When Will BTS Be Treated Like Artists?
On Dec. 31, BTS made history when they performed on Dick Clark’s New Year’s Rockin’ Eve with Ryan Seacrest. The historic performance was broadcast on ABC to millions of viewers. On CNN, correspondents Andy Cohen and Anderson Cooper mocked the group. It was a sad reminder that no matter how big BTS makes it, there is a line of people already waiting to dismiss them.
What Anderson Cooper and Andy Cohen said
On CNN, Cohen and Cooper hosted New Year’s Eve Live on CNN. With their backs turned to the artists onstage below them, Cooper and Cohen mocked BTS. Cooper pointed out that while the two talked, BTS was performing their set behind them.

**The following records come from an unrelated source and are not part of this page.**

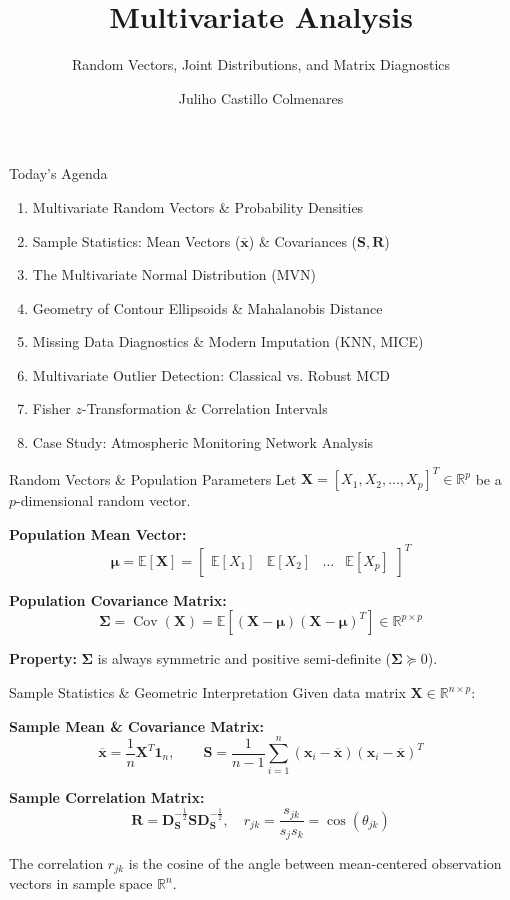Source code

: \documentclass[aspectratio=169,ignorenonframetext]{beamer}
\title{\texorpdfstring{Multivariate Analysis}{Multivariate Analysis}}
\author{\texorpdfstring{Juliho Castillo
Colmenares}{Juliho Castillo Colmenares}}
\subtitle{Random Vectors, Joint Distributions, and Matrix Diagnostics}
\institute{Tec de Monterrey}
\date{}
\begin{document}
\frame{\titlepage}

\begin{frame}{Today's Agenda}
\begin{enumerate}
\item
  Multivariate Random Vectors \& Probability Densities
\item
  Sample Statistics: Mean Vectors (\(\overline{\mathbf{x}}\)) \&
  Covariances (\(\mathbf{S},\mathbf{R}\))
\item
  The Multivariate Normal Distribution (MVN)
\item
  Geometry of Contour Ellipsoids \& Mahalanobis Distance
\item
  Missing Data Diagnostics \& Modern Imputation (KNN, MICE)
\item
  Multivariate Outlier Detection: Classical vs. Robust MCD
\item
  Fisher \(z\)-Transformation \& Correlation Intervals
\item
  Case Study: Atmospheric Monitoring Network Analysis
\end{enumerate}
\end{frame}

\begin{frame}{Random Vectors \& Population Parameters}
Let
\(\mathbf{X} = \left\lbrack X_{1},X_{2},\ldots,X_{p} \right\rbrack^{T} \in \mathbb{R}^{p}\)
be a \(p\)-dimensional random vector.

\textbf{Population Mean Vector:}
\[\mathbf{\mu} = \mathbb{E}\left\lbrack \mathbf{X} \right\rbrack = \begin{bmatrix}
\mathbb{E}\left\lbrack X_{1} \right\rbrack & \mathbb{E}\left\lbrack X_{2} \right\rbrack & \ldots & \mathbb{E}\left\lbrack X_{p} \right\rbrack
\end{bmatrix}^{T}\]

\textbf{Population Covariance Matrix:}
\[\mathbf{\Sigma} = \operatorname{Cov}(\mathbf{X}) = \mathbb{E}\left\lbrack \left( \mathbf{X} - \mathbf{\mu} \right)\left( \mathbf{X} - \mathbf{\mu} \right)^{T} \right\rbrack \in \mathbb{R}^{p \times p}\]

\textbf{Property:} \(\mathbf{\Sigma}\) is always symmetric and positive
semi-definite (\(\mathbf{\Sigma} \succeq 0\)).
\end{frame}

\begin{frame}{Sample Statistics \& Geometric Interpretation}
Given data matrix \(\mathbf{X} \in \mathbb{R}^{n \times p}\):

\textbf{Sample Mean \& Covariance Matrix:}
\[\overline{\mathbf{x}} = \frac{1}{n}\mathbf{X}^{T}\mathbf{1}_{n},\quad\quad\mathbf{S} = \frac{1}{n - 1}\sum_{i = 1}^{n}\left( \mathbf{x}_{i} - \overline{\mathbf{x}} \right)\left( \mathbf{x}_{i} - \overline{\mathbf{x}} \right)^{T}\]

\textbf{Sample Correlation Matrix:}
\[\mathbf{R} = \mathbf{D}_{\mathbf{S}}^{- \frac{1}{2}}\mathbf{S}\mathbf{D}_{\mathbf{S}}^{- \frac{1}{2}},\quad r_{jk} = \frac{s_{jk}}{s_{j}s_{k}} = \cos(\theta_{jk})\]

The correlation \(r_{jk}\) is the cosine of the angle between
mean-centered observation vectors in sample space \(\mathbb{R}^{n}\).
\end{frame}
\end{document}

“We think they were phoning it in,” Cohen said. “Is that bad? Oh.”
“I think they look very nice,” Anderson joked.
Cohen and Cooper proceeded to break out in laughter.
“Oh, that is not what you were saying during the break,” Cohen said.
“I’d never heard of them before, I’m old,” Cooper said.
“All right, well we found it lack luster,” Cohen said with his back still turned to BTS’s ongoing performance.
Why this is a problem
There is an objective experience and subjective experience in any art form. With the objective experience, one considers the talent behind the art and only the object of the art itself. When one has a subjective experience, one considers how they personally view the aesthetic of the art. Even if one subjectively does not like the art, one must still recognize it took talent to make and it is not necessarily bad just because they do not personally like it.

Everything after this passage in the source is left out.